From the Metropolitan Museum of Art website 

“A tapestry is made by repeatedly weaving the horizontal (weft) threads over and under the vertical (warp) threads, then squishing (or tamping) those horizontal threads down so they are very close together, thus completely hiding the vertical threads from view.

Although you cannot see them in a finished tapestry, the vertical warp threads are vital components of each piece—they are the backbone of every tapestry, and provide the support for the weft threads.”

It is what is unseen, the warp, that holds everything together.  Without that foundation there is no image, no picture, no beauty.  

What are the things that hold us together, that supports the threads of our lives and the lives of those around us?   Yes, the finished tapestry is beautiful--but only because of that which is unseen behind the threads.  

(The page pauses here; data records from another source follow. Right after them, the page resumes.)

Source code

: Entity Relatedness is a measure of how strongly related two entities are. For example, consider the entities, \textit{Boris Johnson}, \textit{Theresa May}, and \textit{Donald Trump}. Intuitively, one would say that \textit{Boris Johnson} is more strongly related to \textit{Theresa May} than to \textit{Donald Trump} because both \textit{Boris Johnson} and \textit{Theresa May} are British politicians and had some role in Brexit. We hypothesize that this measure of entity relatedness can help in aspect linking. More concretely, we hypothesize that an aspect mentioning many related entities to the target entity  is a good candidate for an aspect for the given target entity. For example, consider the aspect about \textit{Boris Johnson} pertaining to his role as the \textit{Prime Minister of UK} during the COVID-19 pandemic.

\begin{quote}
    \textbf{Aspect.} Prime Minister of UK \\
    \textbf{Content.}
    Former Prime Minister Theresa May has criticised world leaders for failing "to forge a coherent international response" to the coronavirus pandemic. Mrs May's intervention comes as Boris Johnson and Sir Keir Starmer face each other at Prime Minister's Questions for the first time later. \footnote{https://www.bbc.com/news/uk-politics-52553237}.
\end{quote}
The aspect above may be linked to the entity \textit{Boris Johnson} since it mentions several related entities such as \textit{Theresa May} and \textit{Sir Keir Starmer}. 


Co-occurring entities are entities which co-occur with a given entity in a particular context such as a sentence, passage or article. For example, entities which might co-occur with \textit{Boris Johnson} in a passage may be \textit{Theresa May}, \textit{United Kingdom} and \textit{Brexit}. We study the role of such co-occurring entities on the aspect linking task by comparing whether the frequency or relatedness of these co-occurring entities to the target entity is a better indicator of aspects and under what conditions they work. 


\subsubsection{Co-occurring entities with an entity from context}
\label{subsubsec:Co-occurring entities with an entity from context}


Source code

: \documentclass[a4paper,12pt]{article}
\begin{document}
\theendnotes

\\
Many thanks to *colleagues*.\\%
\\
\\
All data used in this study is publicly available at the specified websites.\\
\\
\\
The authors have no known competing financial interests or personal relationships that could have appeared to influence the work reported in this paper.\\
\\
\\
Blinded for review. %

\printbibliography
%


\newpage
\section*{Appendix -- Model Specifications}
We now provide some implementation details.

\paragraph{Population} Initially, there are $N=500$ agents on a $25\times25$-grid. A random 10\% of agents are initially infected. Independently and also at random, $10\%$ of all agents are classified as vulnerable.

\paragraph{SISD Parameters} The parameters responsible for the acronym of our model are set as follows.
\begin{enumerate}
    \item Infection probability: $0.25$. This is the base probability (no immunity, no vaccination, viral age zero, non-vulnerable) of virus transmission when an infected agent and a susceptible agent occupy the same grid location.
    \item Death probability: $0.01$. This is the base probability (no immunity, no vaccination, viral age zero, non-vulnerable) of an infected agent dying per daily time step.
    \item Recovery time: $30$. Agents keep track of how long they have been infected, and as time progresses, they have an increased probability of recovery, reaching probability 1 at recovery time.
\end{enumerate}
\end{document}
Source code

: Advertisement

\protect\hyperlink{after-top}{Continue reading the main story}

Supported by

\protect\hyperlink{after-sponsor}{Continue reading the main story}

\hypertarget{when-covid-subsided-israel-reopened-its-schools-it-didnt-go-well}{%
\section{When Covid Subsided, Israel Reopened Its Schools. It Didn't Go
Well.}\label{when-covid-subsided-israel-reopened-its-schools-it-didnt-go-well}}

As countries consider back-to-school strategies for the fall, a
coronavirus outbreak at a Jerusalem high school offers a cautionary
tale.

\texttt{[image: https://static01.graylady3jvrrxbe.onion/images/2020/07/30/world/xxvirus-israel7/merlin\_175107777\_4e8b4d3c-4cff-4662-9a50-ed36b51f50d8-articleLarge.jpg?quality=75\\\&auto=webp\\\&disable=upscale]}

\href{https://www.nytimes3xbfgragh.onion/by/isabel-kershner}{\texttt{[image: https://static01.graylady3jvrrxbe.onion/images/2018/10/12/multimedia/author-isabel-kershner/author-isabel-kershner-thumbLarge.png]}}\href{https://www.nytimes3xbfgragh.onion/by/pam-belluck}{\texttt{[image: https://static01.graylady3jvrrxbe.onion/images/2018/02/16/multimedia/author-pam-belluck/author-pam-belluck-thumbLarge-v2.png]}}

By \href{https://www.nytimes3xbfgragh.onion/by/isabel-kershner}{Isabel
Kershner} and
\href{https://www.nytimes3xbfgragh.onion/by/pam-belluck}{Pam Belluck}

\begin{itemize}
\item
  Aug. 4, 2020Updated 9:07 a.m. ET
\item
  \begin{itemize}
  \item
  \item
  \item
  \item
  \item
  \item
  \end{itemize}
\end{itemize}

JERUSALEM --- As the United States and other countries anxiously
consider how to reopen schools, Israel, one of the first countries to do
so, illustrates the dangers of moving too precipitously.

And, with that thought I wonder, where will we look for the gifts that will bring us closer to the kingdom of God?  Who are those people who hold our tapestry together?  Can this community, living in witness to the Gospel, be the warp to the weft?  

This community that, at its best, draws people together and truly sees them and loves them for who they are, exactly as God has made them--can we hold the circle, can we pull together the threads in a framework of love?  Can we see beyond ourselves and see more truly and hear more deeply the presence of God in this place?

The presence of God which is the warp to the weft.  

It can be so hard to do this, so hard to see beyond ourselves.  Recently, a video excerpt of the Italian version of The Voice was making the rounds.  In the video, a 25 year old nun in full habit appears on stage where she performs an inspired R&B rendition of an Alicia Keys song.  One by one, the judges turn their chairs.  One by one you see awe and delighted surprise on their faces when they realize that the voice that has just won their approval belongs to a nun.  

Wonderment.  I can only imagine that when Samuel found himself anointing Jesse’s youngest (and therefore lowest in social status) son, David, that he wondered at God’s choice.  What did God see in David that others had missed?  In early Israelite culture, the oldest son held the highest status amongst the children with each subsequent child holding less status.  Thus, David as the 7th or 8th son of Jesse (he’s 7th in Chronicles and 8th in Samuel) was almost extraneous.  No wonder Samuel mistakenly think that David’s oldest brother Eliab was the one to whom he’d been sent.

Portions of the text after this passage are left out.